Kandace, who now lives in south London, said she wrote her contribution to the book at a time when she was thinking more about "purposely identifying as Welsh" and "who decides that".
"What happens if I start telling people I'm Welsh and just letting them argue it out for themselves," she said.
She said for a long time she was "trying to let it not matter too much where I came from, or who I came from in terms of people - but eventually I just realised it was such an integral part of my life - my dad's family are African American and my mum's family are Jamaican Canadian...
"We moved to London but then moved to Wales so we've never fitted into a specific like pattern or group in terms of eras of migration."
She said through her writing she had realised "how much it meant to me to have grown up in Wales and be Welsh".
"I think Wales is just a fundamentally plural place, a place built on pluralities in its history and its culture and its language," she said.
"Despite kind of negative experiences I've had growing up, or even now, I always have hope and quite a lot of pride in Wales and Welsh culture."

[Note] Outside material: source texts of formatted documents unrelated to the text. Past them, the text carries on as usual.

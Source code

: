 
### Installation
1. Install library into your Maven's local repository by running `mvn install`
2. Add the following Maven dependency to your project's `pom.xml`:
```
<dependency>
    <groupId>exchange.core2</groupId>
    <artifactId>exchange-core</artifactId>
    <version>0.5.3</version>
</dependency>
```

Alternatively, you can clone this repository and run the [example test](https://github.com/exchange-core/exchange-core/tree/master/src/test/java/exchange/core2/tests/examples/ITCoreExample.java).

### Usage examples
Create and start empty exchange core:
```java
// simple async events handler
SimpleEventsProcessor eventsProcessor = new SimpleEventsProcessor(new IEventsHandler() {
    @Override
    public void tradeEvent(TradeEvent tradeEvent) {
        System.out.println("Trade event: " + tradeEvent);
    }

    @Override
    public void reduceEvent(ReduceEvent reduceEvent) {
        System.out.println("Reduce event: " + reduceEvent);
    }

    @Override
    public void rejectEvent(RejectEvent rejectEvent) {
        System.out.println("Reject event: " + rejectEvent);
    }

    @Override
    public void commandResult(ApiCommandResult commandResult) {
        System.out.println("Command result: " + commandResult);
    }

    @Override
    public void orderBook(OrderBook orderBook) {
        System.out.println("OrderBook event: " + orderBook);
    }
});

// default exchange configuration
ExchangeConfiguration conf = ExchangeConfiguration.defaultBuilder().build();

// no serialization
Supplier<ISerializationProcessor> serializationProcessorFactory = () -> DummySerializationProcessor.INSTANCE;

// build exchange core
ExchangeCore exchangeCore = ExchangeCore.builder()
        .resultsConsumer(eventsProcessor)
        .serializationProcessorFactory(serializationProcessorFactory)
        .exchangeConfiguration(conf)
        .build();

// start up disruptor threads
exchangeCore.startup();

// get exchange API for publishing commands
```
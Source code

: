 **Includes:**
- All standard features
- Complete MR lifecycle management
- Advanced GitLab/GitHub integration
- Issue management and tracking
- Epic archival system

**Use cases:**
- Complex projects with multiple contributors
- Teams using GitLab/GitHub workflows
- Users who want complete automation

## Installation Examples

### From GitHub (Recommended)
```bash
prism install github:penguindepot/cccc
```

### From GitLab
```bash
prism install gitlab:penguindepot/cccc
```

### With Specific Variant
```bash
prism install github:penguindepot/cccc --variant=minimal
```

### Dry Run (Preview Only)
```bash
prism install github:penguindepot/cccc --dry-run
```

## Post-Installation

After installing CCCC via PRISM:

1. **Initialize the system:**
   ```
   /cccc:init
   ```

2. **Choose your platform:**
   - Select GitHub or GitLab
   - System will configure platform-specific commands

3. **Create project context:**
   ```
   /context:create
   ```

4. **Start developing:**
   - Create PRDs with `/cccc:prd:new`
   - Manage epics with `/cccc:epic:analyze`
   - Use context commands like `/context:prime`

Writer Hanan Issa, 35, from Cardiff, said is was a discussion about the "frustrations of how narrow the perception of Welshness is" at the Hay Festival with three other Welsh writers that eventually led them to work on the book.
She said she had always had a "plural perception of identity".
"I'm mixed race, I've got Welsh heritage and Iraqi heritage," she said.
She said people had sometimes assumed she was not Welsh because of her appearance.
"Not so much recently, but you know I have had experiences where people will say things like 'oh your English is very good'.
"It doesn't work, this idea that you have to look Welsh."
In her essay - Have you heard the one about the niqabi on a bus? - she recalls times people have "faced abuse because their outward appearance doesn't align with people's perception of Welshness".
She writes about the time her white mother, who was wearing a niqab, was abused by a man in Cardiff indoor market.
"Looming over her, he shouted in a Cockney accent, 'Why don't you go back to your own country'.
"Without missing a beat my little nan squared up to this bully saying, 'she's my daughter and she's Welsh but you are not. Why don't you do us a favour and go back to your country?'"
She concludes the anecdote: "While it is a story of triumph, Nan's defence relied on my mum's white Welshness to emphasise her right to belong here."
Hanan said there was a "very strange, luminous space between being seen as something foreign but having all these experiences that were very Welsh".
So, what does it mean to be Welsh?
Hanan said an integral part of Islamic faith is "khalifah", meaning caretaker.
She wrote: "Perhaps Wales and Welshness belongs to all those who care for her and the people who call her home."